Exercise details » Go through the records below and copy out every line holding "alpha".

Data provided »
-------
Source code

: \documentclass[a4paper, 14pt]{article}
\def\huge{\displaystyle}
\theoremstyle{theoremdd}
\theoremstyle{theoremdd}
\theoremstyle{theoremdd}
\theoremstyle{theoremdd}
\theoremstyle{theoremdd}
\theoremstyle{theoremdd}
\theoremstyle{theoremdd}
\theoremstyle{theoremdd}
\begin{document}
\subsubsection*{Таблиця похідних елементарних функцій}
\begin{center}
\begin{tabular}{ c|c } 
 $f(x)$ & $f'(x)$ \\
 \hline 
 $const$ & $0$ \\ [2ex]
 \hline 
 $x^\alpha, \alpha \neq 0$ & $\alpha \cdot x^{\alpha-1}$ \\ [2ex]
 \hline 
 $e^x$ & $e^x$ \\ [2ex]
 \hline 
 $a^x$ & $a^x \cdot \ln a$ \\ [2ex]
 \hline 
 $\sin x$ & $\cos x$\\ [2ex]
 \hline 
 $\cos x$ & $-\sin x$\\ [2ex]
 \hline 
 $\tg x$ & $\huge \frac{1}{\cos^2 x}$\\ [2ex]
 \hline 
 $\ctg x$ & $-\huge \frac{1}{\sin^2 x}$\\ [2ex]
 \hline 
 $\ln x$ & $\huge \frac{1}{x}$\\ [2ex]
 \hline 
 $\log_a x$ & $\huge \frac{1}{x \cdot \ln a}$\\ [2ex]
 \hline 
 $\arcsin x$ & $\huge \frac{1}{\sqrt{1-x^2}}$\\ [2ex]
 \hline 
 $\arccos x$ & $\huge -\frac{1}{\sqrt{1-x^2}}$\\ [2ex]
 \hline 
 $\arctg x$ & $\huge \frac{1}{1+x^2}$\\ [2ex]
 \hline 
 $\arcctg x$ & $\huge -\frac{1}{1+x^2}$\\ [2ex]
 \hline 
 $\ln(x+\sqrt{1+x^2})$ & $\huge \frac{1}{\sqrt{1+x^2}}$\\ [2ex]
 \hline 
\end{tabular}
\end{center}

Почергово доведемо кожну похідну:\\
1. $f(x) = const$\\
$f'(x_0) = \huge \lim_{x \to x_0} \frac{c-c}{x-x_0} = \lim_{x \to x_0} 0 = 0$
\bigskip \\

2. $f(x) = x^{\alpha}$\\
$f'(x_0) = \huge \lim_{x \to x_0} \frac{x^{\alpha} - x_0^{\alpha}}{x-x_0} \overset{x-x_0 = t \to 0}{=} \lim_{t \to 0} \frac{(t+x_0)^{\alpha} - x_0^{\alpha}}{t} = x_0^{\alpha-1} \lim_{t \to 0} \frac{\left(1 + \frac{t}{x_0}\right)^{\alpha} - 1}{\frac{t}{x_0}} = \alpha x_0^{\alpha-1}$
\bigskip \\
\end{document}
-------
Expected output »
 $x^\alpha, \alpha \neq 0$ & $\alpha \cdot x^{\alpha-1}$ \\ [2ex]
2. $f(x) = x^{\alpha}$\\
$f'(x_0) = \huge \lim_{x \to x_0} \frac{x^{\alpha} - x_0^{\alpha}}{x-x_0} \overset{x-x_0 = t \to 0}{=} \lim_{t \to 0} \frac{(t+x_0)^{\alpha} - x_0^{\alpha}}{t} = x_0^{\alpha-1} \lim_{t \to 0} \frac{\left(1 + \frac{t}{x_0}\right)^{\alpha} - 1}{\frac{t}{x_0}} = \alpha x_0^{\alpha-1}$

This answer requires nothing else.